Les manquements ont commencé en 2013 dès l'arrivée de la cargaison à bord du navire «Rhosus», battant pavillon moldave, parti initialement de Géorgie à destination du Mozambique, d'après l'ONG.

«Les responsables du ministère des Travaux publics et des Transports ont décrit de manière inexacte les risques de la cargaison dans leurs demandes à la justice de décharger la marchandise», a déclaré HRW.

Ils ont également «sciemment stocké le nitrate d'ammonium dans le port de Beyrouth avec des matériaux inflammables ou explosifs pendant près de six ans», même après avoir reçu des rapports avertissant du caractère «extrêmement dangereux» du stock, a déploré HRW.

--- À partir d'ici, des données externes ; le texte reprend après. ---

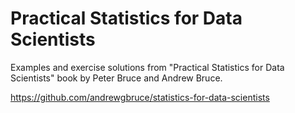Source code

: # Practical Statistics for Data Scientists

Examples and exercise solutions from "Practical Statistics for Data Scientists" 
book by Peter Bruce and Andrew Bruce.

https://github.com/andrewgbruce/statistics-for-data-scientists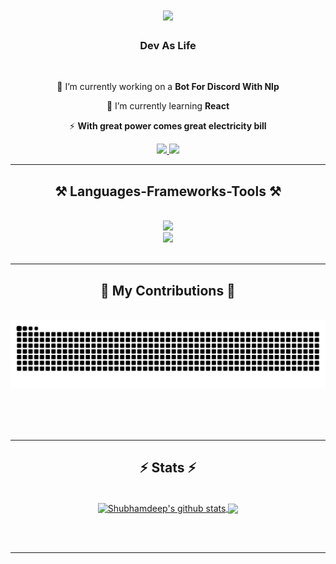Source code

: <h1 align="center">
    <img src="https://readme-typing-svg.herokuapp.com/?font=Righteous&size=35&center=true&vCenter=true&width=500&height=70&duration=4000&lines=Welcome!+👋;+I'm+Jean+Andrade!;" />
</h1>

<h3 align="center">Dev As Life</h3>

<br/>

<div align="center">
 
 🔭 I’m currently working on a **Bot For Discord With Nlp**
 
 🌱 I’m currently learning **React**

⚡ **With great power comes great electricity bill**

 </div>
 
<div align="center"> 
  <a href="mailto:jeancarlos.av0@gmail.com">
    <img src="https://img.shields.io/badge/Gmail-333333?style=for-the-badge&logo=gmail&logoColor=red" />
  </a>
  <a href="https://www.linkedin.com/in/jean-andrade-heiwa/" target="_blank">
    <img src="https://img.shields.io/badge/LinkedIn-0077B5?style=for-the-badge&logo=linkedin&logoColor=white" target="_blank" />
  </a>
</div>

 <hr/>
 
<h2 align="center">⚒️ Languages-Frameworks-Tools ⚒️</h2>
<br/>
<div align="center">
    <img src="https://skillicons.dev/icons?i=linux,html,css,figma,tailwind,github" /><br>
    <img src="https://skillicons.dev/icons?i=python,git,vscode,cs,mysql,googlecloud,visualstudio" />
</div>

<br/>
<hr/>

<div align="center">
  <h2>🐍 My Contributions 🐍</h2>
  <br>
  <img alt="snake eating my contributions" src="https://raw.githubusercontent.com/jeandeandrade/jeandeandrade/output/github-contribution-grid-snake-dark.svg" />
  
  <br/><br/><br/>
</div>

<hr/>

<h2 align="center">⚡ Stats ⚡</h2>
<br>
<div align=center>
  <a href="https://github.com/jeandeandrade">
 <img align="center" src="https://github-readme-stats.vercel.app/api?username=jeandeandrade&show_icons=true&theme=dark&line_height=27" alt="Shubhamdeep's github stats"/>
</a>
<a href="https://github.com/jeandeandrade">
  <img align="center" src="https://github-readme-stats.vercel.app/api/top-langs/?username=jeandeandrade&theme=dark&hide_langs_below=1" />
</a>

</div>

<br/><br/>

<hr/>

<br/>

Pour leur part, les autorités douanières, alertées pour la première fois en 2014 et qui auraient pu agir unilatéralement pour retirer les matières explosives du port n'ont pas pris les mesures adéquates pour s'en débarrasser, selon HRW.

Quant à l'armée libanaise, elle «n'a pris aucune mesure apparente pour sécuriser» le stock, selon le rapport. Le commandement militaire s'est même dédouané de toute responsabilité, alors qu'il devrait, en vertu de la loi libanaise, approuver l'importation et l'inspection de matières classées comme utilisables dans la fabrication d'explosifs.

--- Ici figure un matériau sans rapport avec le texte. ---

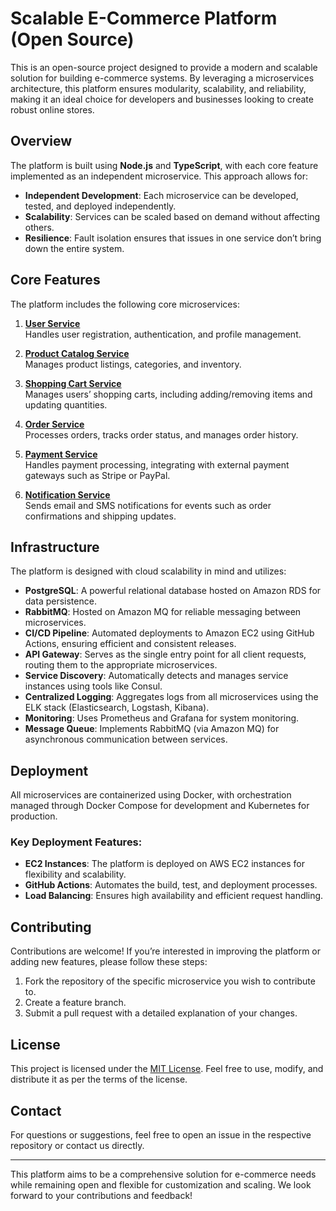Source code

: # Scalable E-Commerce Platform (Open Source)

This is an open-source project designed to provide a modern and scalable solution for building e-commerce systems. By leveraging a microservices architecture, this platform ensures modularity, scalability, and reliability, making it an ideal choice for developers and businesses looking to create robust online stores.

## Overview
The platform is built using **Node.js** and **TypeScript**, with each core feature implemented as an independent microservice. This approach allows for:

- **Independent Development**: Each microservice can be developed, tested, and deployed independently.
- **Scalability**: Services can be scaled based on demand without affecting others.
- **Resilience**: Fault isolation ensures that issues in one service don’t bring down the entire system.

## Core Features

The platform includes the following core microservices:

1. [**User Service**](#)  
   Handles user registration, authentication, and profile management.  

2. [**Product Catalog Service**](#)  
   Manages product listings, categories, and inventory.  

3. [**Shopping Cart Service**](#)  
   Manages users’ shopping carts, including adding/removing items and updating quantities.  

4. [**Order Service**](#)  
   Processes orders, tracks order status, and manages order history.  

5. [**Payment Service**](#)  
   Handles payment processing, integrating with external payment gateways such as Stripe or PayPal.  

6. [**Notification Service**](#)  
   Sends email and SMS notifications for events such as order confirmations and shipping updates.  

## Infrastructure

The platform is designed with cloud scalability in mind and utilizes:

- **PostgreSQL**: A powerful relational database hosted on Amazon RDS for data persistence.
- **RabbitMQ**: Hosted on Amazon MQ for reliable messaging between microservices.
- **CI/CD Pipeline**: Automated deployments to Amazon EC2 using GitHub Actions, ensuring efficient and consistent releases.
- **API Gateway**: Serves as the single entry point for all client requests, routing them to the appropriate microservices.
- **Service Discovery**: Automatically detects and manages service instances using tools like Consul.
- **Centralized Logging**: Aggregates logs from all microservices using the ELK stack (Elasticsearch, Logstash, Kibana).
- **Monitoring**: Uses Prometheus and Grafana for system monitoring.
- **Message Queue**: Implements RabbitMQ (via Amazon MQ) for asynchronous communication between services.

## Deployment
All microservices are containerized using Docker, with orchestration managed through Docker Compose for development and Kubernetes for production.

### Key Deployment Features:
- **EC2 Instances**: The platform is deployed on AWS EC2 instances for flexibility and scalability.
- **GitHub Actions**: Automates the build, test, and deployment processes.
- **Load Balancing**: Ensures high availability and efficient request handling.

## Contributing
Contributions are welcome! If you’re interested in improving the platform or adding new features, please follow these steps:

1. Fork the repository of the specific microservice you wish to contribute to.
2. Create a feature branch.
3. Submit a pull request with a detailed explanation of your changes.

## License
This project is licensed under the [MIT License](LICENSE). Feel free to use, modify, and distribute it as per the terms of the license.

## Contact
For questions or suggestions, feel free to open an issue in the respective repository or contact us directly.

---

This platform aims to be a comprehensive solution for e-commerce needs while remaining open and flexible for customization and scaling. We look forward to your contributions and feedback!

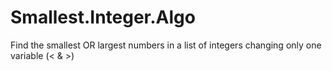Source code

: # Smallest.Integer.Algo
Find the smallest OR largest numbers in a list of integers changing only one variable (< & >)
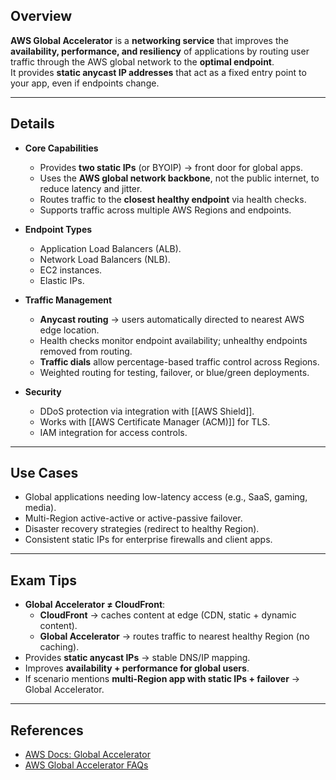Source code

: ## **Overview**
**AWS Global Accelerator** is a **networking service** that improves the **availability, performance, and resiliency** of applications by routing user traffic through the AWS global network to the **optimal endpoint**.  
It provides **static anycast IP addresses** that act as a fixed entry point to your app, even if endpoints change.

---
## **Details**
- **Core Capabilities**
	- Provides **two static IPs** (or BYOIP) → front door for global apps.
	- Uses the **AWS global network backbone**, not the public internet, to reduce latency and jitter.
	- Routes traffic to the **closest healthy endpoint** via health checks.
	- Supports traffic across multiple AWS Regions and endpoints.

- **Endpoint Types**
	- Application Load Balancers (ALB).
	- Network Load Balancers (NLB).
	- EC2 instances.
	- Elastic IPs.

- **Traffic Management**
	- **Anycast routing** → users automatically directed to nearest AWS edge location.
	- Health checks monitor endpoint availability; unhealthy endpoints removed from routing.
	- **Traffic dials** allow percentage-based traffic control across Regions.
	- Weighted routing for testing, failover, or blue/green deployments.

- **Security**
	- DDoS protection via integration with [[AWS Shield]].
	- Works with [[AWS Certificate Manager (ACM)]] for TLS.
	- IAM integration for access controls.

---

## **Use Cases**
- Global applications needing low-latency access (e.g., SaaS, gaming, media).
- Multi-Region active-active or active-passive failover.
- Disaster recovery strategies (redirect to healthy Region).
- Consistent static IPs for enterprise firewalls and client apps.

---
## **Exam Tips**
- **Global Accelerator ≠ CloudFront**:  
	- **CloudFront** → caches content at edge (CDN, static + dynamic content).  
	- **Global Accelerator** → routes traffic to nearest healthy Region (no caching).  
- Provides **static anycast IPs** → stable DNS/IP mapping.  
- Improves **availability + performance for global users**.  
- If scenario mentions **multi-Region app with static IPs + failover** → Global Accelerator.  

---

## **References**
- [AWS Docs: Global Accelerator](https://docs.aws.amazon.com/global-accelerator/)  
- [AWS Global Accelerator FAQs](https://aws.amazon.com/global-accelerator/faqs/)  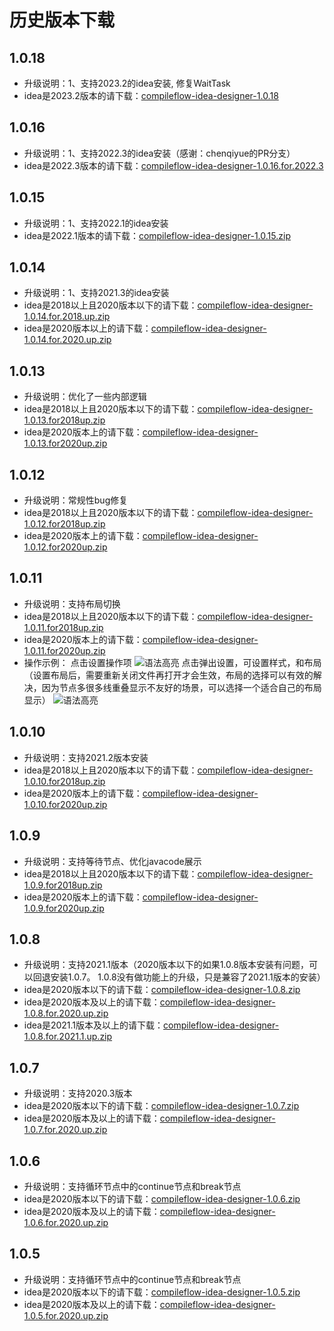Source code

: # 历史版本下载

## 1.0.18
* 升级说明：1、支持2023.2的idea安装, 修复WaitTask
* idea是2023.2版本的请下载：[compileflow-idea-designer-1.0.18](idea-designer/compileflow-idea-designer-1.0.18.zip)

## 1.0.16
* 升级说明：1、支持2022.3的idea安装（感谢：chenqiyue的PR分支）
* idea是2022.3版本的请下载：[compileflow-idea-designer-1.0.16.for.2022.3](idea-designer/compileflow-idea-designer-1.0.16.for.2022.3.zip)

## 1.0.15
* 升级说明：1、支持2022.1的idea安装
* idea是2022.1版本的请下载：[compileflow-idea-designer-1.0.15.zip](idea-designer/compileflow-idea-designer-1.0.15.zip)

## 1.0.14
* 升级说明：1、支持2021.3的idea安装
* idea是2018以上且2020版本以下的请下载：[compileflow-idea-designer-1.0.14.for.2018.up.zip](idea-designer/compileflow-idea-designer-1.0.14.for.2018.up.zip)
* idea是2020版本以上的请下载：[compileflow-idea-designer-1.0.14.for.2020.up.zip](idea-designer/compileflow-idea-designer-1.0.14.for.2020.up.zip)

## 1.0.13
* 升级说明：优化了一些内部逻辑
* idea是2018以上且2020版本以下的请下载：[compileflow-idea-designer-1.0.13.for2018up.zip](idea-designer/compileflow-idea-designer-1.0.13.for2018up.zip)
* idea是2020版本上的请下载：[compileflow-idea-designer-1.0.13.for2020up.zip](idea-designer/compileflow-idea-designer-1.0.13.for2020up.zip)

## 1.0.12
* 升级说明：常规性bug修复
* idea是2018以上且2020版本以下的请下载：[compileflow-idea-designer-1.0.12.for2018up.zip](idea-designer/compileflow-idea-designer-1.0.12.for2018up.zip)
* idea是2020版本上的请下载：[compileflow-idea-designer-1.0.12.for2020up.zip](idea-designer/compileflow-idea-designer-1.0.12.for2020up.zip)


## 1.0.11
* 升级说明：支持布局切换
* idea是2018以上且2020版本以下的请下载：[compileflow-idea-designer-1.0.11.for2018up.zip](idea-designer/compileflow-idea-designer-1.0.11.for2018up.zip)
* idea是2020版本上的请下载：[compileflow-idea-designer-1.0.11.for2020up.zip](idea-designer/compileflow-idea-designer-1.0.11.for2020up.zip)
* 操作示例：
点击设置操作项
![语法高亮](idea-designer/1.0.11/1.png)
点击弹出设置，可设置样式，和布局（设置布局后，需要重新关闭文件再打开才会生效，布局的选择可以有效的解决，因为节点多很多线重叠显示不友好的场景，可以选择一个适合自己的布局显示）
![语法高亮](idea-designer/1.0.11/2.png)


## 1.0.10
* 升级说明：支持2021.2版本安装
* idea是2018以上且2020版本以下的请下载：[compileflow-idea-designer-1.0.10.for2018up.zip](idea-designer/compileflow-idea-designer-1.0.10.for2018up.zip)
* idea是2020版本上的请下载：[compileflow-idea-designer-1.0.10.for2020up.zip](idea-designer/compileflow-idea-designer-1.0.10.for2020up.zip)

## 1.0.9
* 升级说明：支持等待节点、优化javacode展示
* idea是2018以上且2020版本以下的请下载：[compileflow-idea-designer-1.0.9.for2018up.zip](idea-designer/compileflow-idea-designer-1.0.9.for2018up.zip)
* idea是2020版本上的请下载：[compileflow-idea-designer-1.0.9.for2020up.zip](idea-designer/compileflow-idea-designer-1.0.9.for2020up.zip)

## 1.0.8
* 升级说明：支持2021.1版本（2020版本以下的如果1.0.8版本安装有问题，可以回退安装1.0.7。 1.0.8没有做功能上的升级，只是兼容了2021.1版本的安装）
* idea是2020版本以下的请下载：[compileflow-idea-designer-1.0.8.zip](idea-designer/compileflow-idea-designer-1.0.8.zip)
* idea是2020版本及以上的请下载：[compileflow-idea-designer-1.0.8.for.2020.up.zip](idea-designer/compileflow-idea-designer-1.0.8.for.2020.up.zip)
* idea是2021.1版本及以上的请下载：[compileflow-idea-designer-1.0.8.for.2021.1.up.zip](idea-designer/compileflow-idea-designer-1.0.8.for.2021.1.up.zip)

## 1.0.7
* 升级说明：支持2020.3版本
* idea是2020版本以下的请下载：[compileflow-idea-designer-1.0.7.zip](idea-designer/compileflow-idea-designer-1.0.7.zip)
* idea是2020版本及以上的请下载：[compileflow-idea-designer-1.0.7.for.2020.up.zip](idea-designer/compileflow-idea-designer-1.0.7.for.2020.up.zip)

## 1.0.6
* 升级说明：支持循环节点中的continue节点和break节点
* idea是2020版本以下的请下载：[compileflow-idea-designer-1.0.6.zip](idea-designer/compileflow-idea-designer-1.0.6.zip)
* idea是2020版本及以上的请下载：[compileflow-idea-designer-1.0.6.for.2020.up.zip](idea-designer/compileflow-idea-designer-1.0.6.for.2020.up.zip)

## 1.0.5
* 升级说明：支持循环节点中的continue节点和break节点
* idea是2020版本以下的请下载：[compileflow-idea-designer-1.0.5.zip](idea-designer/compileflow-idea-designer-1.0.5.zip)
* idea是2020版本及以上的请下载：[compileflow-idea-designer-1.0.5.for.2020.up.zip](idea-designer/compileflow-idea-designer-1.0.5.for.2020.up.zip)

La Sécurité de l'Etat, qui a mené une enquête sur le stock de nitrate avant l'explosion, a tardé, de son côté, à signaler la menace potentielle aux hauts responsables, fournissant, par ailleurs, des informations incomplètes sur les dangers posés par ces produits chimiques, selon HRW.

Le Premier ministre de l'époque, Hassan Diab, a ainsi reçu des informations sur la cargaison seulement à partir de juin 2020, soit à peine deux mois avant l'explosion. «Je l'ai ensuite oublié et personne n'a assuré le suivi. Il y avait des désastres tous les jours», a-t-il déclaré à HRW.

Pour l'ONG, l'enquête locale est «incapable de rendre justice de manière crédible». Elle a appelé à une mission d'enquête mandatée par le Conseil des droits de l'Homme de l'ONU.

L'ONG a aussi recommandé des sanctions contre l'ensemble des individus et entités «impliqués dans des violations continues des droits humains (...) et les efforts visant à saper» l'enquête locale, alors qu'aucun responsable n'a été traduit en justice, un an après le drame.

«Selon le droit international (...), l'échec d'un Etat à agir contre des dangers potentiels sur la vie humaine est une violation du droit à la vie», a ajouté l'organisation, précisant que l'explosion pouvait potentiellement être assimilée, d'après la loi libanaise, à un meurtre prémédité ou un «homicide».